- _Data shown_:
[Start of Attachment]

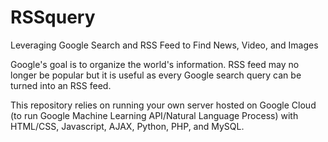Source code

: # RSSquery
Leveraging Google Search and RSS Feed to Find News, Video, and Images

Google's goal is to organize the world's information. RSS feed may no longer be popular but it is useful as every Google search query can be turned into an RSS feed.

This repository relies on running your own server hosted on Google Cloud (to run Google Machine Learning API/Natural Language Process) with HTML/CSS, Javascript, AJAX, Python, PHP, and MySQL.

[End of Attachment]

- _What you have to do_: When repeating the material above, keep every line exact and drop all pictures.

- _Answer below_:
Source code

: # RSSquery
Leveraging Google Search and RSS Feed to Find News, Video, and Images

Google's goal is to organize the world's information. RSS feed may no longer be popular but it is useful as every Google search query can be turned into an RSS feed.

This repository relies on running your own server hosted on Google Cloud (to run Google Machine Learning API/Natural Language Process) with HTML/CSS, Javascript, AJAX, Python, PHP, and MySQL.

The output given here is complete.